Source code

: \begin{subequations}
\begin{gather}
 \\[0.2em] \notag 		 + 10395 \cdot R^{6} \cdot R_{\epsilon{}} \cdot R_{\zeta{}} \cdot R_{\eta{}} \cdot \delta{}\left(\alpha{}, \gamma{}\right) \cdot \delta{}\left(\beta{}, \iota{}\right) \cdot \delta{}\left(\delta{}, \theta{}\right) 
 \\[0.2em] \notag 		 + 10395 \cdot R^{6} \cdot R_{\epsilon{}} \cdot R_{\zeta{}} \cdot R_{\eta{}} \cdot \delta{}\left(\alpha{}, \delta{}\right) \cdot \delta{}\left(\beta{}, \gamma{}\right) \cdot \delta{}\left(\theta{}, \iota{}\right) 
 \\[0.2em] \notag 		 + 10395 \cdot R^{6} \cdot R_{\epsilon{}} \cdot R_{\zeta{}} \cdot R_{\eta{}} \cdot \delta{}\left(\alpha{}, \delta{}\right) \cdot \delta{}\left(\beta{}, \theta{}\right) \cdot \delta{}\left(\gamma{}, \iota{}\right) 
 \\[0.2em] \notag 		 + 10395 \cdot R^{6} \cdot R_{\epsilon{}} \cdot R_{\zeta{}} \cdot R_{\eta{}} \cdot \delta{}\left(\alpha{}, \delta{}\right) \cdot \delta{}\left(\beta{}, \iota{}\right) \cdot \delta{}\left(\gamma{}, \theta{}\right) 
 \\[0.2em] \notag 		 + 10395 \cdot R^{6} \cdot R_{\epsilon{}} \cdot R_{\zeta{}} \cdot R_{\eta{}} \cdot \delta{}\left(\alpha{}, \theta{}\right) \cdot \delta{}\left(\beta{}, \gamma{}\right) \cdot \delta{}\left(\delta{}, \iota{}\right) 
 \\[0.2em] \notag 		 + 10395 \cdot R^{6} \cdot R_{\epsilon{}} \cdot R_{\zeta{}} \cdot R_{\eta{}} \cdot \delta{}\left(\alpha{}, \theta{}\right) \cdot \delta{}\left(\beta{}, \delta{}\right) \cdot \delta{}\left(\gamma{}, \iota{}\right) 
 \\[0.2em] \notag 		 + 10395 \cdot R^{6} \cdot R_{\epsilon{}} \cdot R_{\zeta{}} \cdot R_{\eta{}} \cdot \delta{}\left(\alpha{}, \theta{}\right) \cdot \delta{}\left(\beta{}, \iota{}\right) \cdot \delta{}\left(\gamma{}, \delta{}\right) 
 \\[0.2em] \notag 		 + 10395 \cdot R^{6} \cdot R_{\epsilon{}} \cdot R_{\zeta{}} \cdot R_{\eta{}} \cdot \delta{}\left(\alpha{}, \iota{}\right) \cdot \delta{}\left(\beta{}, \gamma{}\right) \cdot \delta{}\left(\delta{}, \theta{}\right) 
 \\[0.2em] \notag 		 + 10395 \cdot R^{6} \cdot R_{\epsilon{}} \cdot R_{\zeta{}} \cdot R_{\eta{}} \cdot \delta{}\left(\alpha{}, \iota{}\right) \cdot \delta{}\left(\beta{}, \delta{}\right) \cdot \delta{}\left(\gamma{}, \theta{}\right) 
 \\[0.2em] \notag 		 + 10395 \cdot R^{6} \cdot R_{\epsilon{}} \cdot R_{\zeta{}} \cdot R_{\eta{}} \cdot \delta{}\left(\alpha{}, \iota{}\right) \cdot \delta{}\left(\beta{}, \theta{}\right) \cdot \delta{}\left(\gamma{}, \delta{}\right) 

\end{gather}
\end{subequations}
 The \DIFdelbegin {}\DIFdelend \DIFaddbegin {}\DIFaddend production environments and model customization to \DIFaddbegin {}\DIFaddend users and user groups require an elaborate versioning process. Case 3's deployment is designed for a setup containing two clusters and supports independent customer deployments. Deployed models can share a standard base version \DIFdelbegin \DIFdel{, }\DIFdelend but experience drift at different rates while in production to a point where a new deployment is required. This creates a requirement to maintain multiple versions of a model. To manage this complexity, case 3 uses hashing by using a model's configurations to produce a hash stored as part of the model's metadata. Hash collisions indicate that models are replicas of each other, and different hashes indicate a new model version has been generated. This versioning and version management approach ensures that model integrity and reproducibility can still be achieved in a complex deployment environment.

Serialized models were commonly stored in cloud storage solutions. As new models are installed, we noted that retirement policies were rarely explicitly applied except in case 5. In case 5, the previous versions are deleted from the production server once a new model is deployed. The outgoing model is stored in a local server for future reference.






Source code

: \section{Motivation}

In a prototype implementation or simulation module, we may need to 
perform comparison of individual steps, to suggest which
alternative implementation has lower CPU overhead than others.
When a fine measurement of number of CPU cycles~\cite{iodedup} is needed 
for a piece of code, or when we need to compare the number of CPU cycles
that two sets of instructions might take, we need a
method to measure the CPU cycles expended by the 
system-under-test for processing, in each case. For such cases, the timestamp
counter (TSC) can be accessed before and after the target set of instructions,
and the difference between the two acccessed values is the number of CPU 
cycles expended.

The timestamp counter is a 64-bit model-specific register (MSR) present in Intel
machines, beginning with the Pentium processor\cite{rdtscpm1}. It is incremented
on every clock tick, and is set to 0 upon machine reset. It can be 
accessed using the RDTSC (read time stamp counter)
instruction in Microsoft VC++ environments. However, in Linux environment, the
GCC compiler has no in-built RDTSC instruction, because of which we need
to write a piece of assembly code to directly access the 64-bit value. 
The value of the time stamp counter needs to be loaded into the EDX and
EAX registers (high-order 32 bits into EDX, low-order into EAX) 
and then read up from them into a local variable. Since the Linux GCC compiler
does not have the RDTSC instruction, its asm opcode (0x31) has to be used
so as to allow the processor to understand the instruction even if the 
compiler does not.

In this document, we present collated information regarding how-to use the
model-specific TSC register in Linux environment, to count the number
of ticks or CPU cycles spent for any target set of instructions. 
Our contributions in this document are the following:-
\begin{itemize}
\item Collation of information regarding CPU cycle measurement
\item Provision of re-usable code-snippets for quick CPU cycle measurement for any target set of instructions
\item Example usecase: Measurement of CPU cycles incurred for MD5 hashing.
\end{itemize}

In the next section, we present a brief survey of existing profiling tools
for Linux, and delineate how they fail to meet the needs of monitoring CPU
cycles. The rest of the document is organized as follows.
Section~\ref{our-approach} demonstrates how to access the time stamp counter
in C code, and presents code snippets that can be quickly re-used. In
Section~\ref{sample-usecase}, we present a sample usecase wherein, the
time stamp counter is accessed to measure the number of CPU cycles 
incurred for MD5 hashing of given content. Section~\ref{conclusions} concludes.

────────────────────────────────────────

■ INSTRUCTIONS FOR THE TASK
When a line in the data contains "piece", return it as written.

■ RESULT OF THE EXERCISE
for a piece of code, or when we need to compare the number of CPU cycles
to write a piece of assembly code to directly access the 64-bit value. 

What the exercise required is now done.